The new Bishop of Edmonton and the new Archdeacon of Charing Cross were installed at St Paul’s Cathedral on Sunday 19 May, during Evensong.

But what is an installation?

We asked the Reverend Robert Coupland, Sacrist at St Paul’s, to explain:

“An installation usually marks the inauguration of a new ministry or sacred work. It is a process by which a newly appointed cleric or officer of the church is publicly assigned and limited to their new role within the community. This “taking possession” of a new office and work is symbolised by the act of being placed (literally in-stalled) into a seat within, for example, a sanctuary or a stall in a quire.

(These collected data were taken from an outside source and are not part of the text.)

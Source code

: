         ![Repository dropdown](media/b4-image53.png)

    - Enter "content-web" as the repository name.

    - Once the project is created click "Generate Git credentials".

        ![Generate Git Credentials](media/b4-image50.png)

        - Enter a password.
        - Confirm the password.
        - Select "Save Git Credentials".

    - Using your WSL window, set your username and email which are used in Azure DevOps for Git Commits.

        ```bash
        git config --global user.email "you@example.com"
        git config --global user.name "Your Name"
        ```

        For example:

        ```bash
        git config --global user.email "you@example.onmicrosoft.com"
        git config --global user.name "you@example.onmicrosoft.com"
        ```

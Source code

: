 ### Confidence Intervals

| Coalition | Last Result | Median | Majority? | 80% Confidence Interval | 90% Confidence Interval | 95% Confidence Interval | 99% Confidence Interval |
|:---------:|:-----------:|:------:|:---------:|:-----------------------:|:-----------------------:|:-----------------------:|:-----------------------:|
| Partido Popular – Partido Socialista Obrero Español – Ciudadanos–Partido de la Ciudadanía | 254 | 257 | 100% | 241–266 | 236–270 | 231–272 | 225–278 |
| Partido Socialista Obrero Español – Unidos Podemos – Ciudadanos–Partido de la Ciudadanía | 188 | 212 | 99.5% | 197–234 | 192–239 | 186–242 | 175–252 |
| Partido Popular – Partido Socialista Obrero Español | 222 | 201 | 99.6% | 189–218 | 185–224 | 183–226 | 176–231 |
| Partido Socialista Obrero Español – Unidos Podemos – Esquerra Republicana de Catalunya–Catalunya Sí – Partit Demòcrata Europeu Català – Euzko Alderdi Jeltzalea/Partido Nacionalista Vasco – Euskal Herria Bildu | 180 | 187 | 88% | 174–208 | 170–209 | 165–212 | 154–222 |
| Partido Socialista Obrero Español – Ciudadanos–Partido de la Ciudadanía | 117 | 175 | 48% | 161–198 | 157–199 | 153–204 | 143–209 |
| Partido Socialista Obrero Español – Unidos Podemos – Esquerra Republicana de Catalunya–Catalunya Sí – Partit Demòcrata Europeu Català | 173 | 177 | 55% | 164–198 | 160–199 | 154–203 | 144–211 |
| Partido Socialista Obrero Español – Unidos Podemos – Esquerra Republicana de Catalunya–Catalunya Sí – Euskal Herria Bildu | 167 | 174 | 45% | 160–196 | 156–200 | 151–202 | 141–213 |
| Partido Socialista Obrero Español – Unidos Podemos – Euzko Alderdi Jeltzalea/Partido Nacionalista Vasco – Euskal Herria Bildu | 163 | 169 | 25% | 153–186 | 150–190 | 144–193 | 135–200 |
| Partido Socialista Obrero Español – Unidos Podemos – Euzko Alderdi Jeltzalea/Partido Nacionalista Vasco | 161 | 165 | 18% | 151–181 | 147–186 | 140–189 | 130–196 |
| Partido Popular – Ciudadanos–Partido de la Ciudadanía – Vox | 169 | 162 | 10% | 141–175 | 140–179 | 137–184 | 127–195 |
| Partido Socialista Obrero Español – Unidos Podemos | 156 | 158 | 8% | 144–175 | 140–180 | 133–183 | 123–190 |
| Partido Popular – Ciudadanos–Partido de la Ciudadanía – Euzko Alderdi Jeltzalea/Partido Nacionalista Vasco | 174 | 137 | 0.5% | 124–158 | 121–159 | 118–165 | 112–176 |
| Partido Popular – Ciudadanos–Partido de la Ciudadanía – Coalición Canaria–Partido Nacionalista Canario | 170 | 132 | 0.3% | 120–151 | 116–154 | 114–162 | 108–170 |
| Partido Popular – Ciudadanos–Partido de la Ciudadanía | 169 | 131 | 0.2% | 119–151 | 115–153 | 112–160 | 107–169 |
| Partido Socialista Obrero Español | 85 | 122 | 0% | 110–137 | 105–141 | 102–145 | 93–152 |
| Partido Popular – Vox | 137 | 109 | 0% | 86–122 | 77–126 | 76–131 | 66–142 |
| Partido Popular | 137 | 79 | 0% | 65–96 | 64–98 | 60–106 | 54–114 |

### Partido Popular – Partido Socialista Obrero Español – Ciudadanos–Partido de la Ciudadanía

Such seats or stalls are usually reserved for the proper office holders within a particular community i.e. there is usually a vicar’s stall in a parish church, or the throne in a cathedral for the diocesan bishop. It’s an ancient custom (similar to the enthronement of a monarch) that whomever occupies the seat or stall is charged with the responsibilities it represents and is afforded the authority of the office. Bishop Sarah occupies the cathedra (throne) in St Paul’s and as such exercises the office, responsibilities, and authority of the Bishop of London.”

Simply put, the person being installed gains a seat or stall (a place) in the life of the cathedral and, therefore, the Diocese as a whole. The Sacrist went onto explain that there is a legal process surrounding installations.

“The office holders make oaths before God and the congregation, committing themselves afresh to follow the pattern of Christ in the exercise of their new role. The legal process holds the office holder accountable and reminds them of the privilege and weight of ministry.”

The College of Canons

Bishops, Archdeacons, Canons, Prebendaries, Priest Vicars, Minor Canons, with some Cathedral and Diocesan officers, make up what’s known as the Cathedral foundation (the historic Cathedral Community). The life of a Cathedral is closely linked to the life of a Diocese as Cathedrals exist to support the work of the Diocesan Bishop and to represent the Diocesan Community.

For this reason, senior clergy within the Diocese – Area Bishops and Archdeacons – have stalls in the Cathedral (into which they are in-stalled), which is symbolic of their authority in the Diocese, and gives them a place in the life of the Cathedral (as they don’t have their own churches). This is automatic. They have a right by virtue of their office to have a stall in the Cathedral. It is similar to the cathedral clergy who have stalls because they maintain the cathedral on the behalf of the Bishop.

Prebendaries (usually diocesan clergy) are given the privilege of stall in the Cathedral usually as a recognition for some achievement or hard work and long service, and they gain a voice within the life of the diocese and a new style: ‘The Reverend Prebendary’.

Together, the Bishops, Archdeacons, the Chapter, and the Prebendaries make up what’s called the College of Canons, and together they advise the Bishop (and the Dean) in shaping the vision for the diocese and the cathedral.